Gross pathology is usually diagnostic, and follow-up testing for complicating factors (such as mycotoxicosis, or viral or bacterial etiologies) is only occasionally indicated.
Control of Ascites Syndrome in Poultry
Decreasing the metabolic oxygen requirement
Controlling environmental factors to preventing excessive loss of body heat
Decreasing the birds’ metabolic oxygen requirement by slowing growth or decreasing feed density or availability can prevent ascites that is due to pulmonary hypertension.
Environmental temperature, humidity, and air movement should be controlled to prevent excessive loss of body heat, particularly in the early neonatal period.
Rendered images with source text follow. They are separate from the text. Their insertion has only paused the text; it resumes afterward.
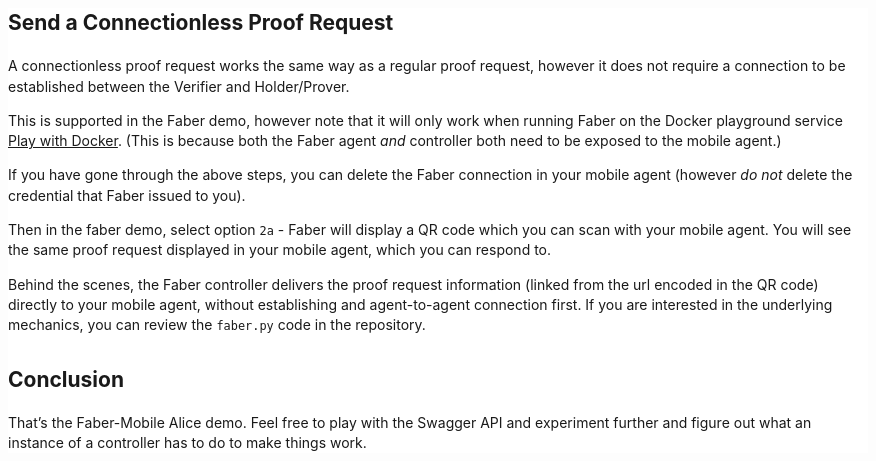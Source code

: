 ## Send a Connectionless Proof Request

A connectionless proof request works the same way as a regular proof request, however it does not require a connection to be established between the Verifier and Holder/Prover.

This is supported in the Faber demo, however note that it will only work when running Faber on the Docker playground service [Play with Docker](https://labs.play-with-docker.com/).  (This is because both the Faber agent *and* controller both need to be exposed to the mobile agent.)

If you have gone through the above steps, you can delete the Faber connection in your mobile agent (however *do not* delete the credential that Faber issued to you).

Then in the faber demo, select option `2a` - Faber will display a QR code which you can scan with your mobile agent.  You will see the same proof request displayed in your mobile agent, which you can respond to.

Behind the scenes, the Faber controller delivers the proof request information (linked from the url encoded in the QR code) directly to your mobile agent, without establishing and agent-to-agent connection first.  If you are interested in the underlying mechanics, you can review the `faber.py` code in the repository.

## Conclusion

That’s the Faber-Mobile Alice demo. Feel free to play with the Swagger API and experiment further and figure out what an instance of a controller has to do to make things work.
Even brief exposure to cold stress during the first weeks of life is known to predispose flocks to this condition.
Ascites due to other factors (eg, sodium, lung damage, or liver damage) can be prevented by avoidance of the etiologic agents involved. Altitudes > 3,000 feet (900 meters) are unsatisfactory for meat-type chickens, and growth must be slowed to prevent mortality. More care to prevent chilling is also necessary at higher altitudes.
Research has demonstrated that broilers can be genetically selected for both resistance and susceptibility to pulmonary hypertension and associated ascites. Some breeders include oxygen saturation (SpO2) values in genetic selection indices. The total percentage of mortality or condemnations at processing may be decreased by improvements in environmental conditions (better ventilation, regulated temperature, lower amount of dust).
Key Points
Ascites syndrome in poultry results from pulmonary hypertension and secondary right heart failure.
Rapidly growing broilers, those raised at altitude > 3,000 feet, or chicks exposed to cold as neonates are most susceptible.
Treatment is not pursued; diagnosis is made at necropsy and prevention of risk factors is the primary management strategy.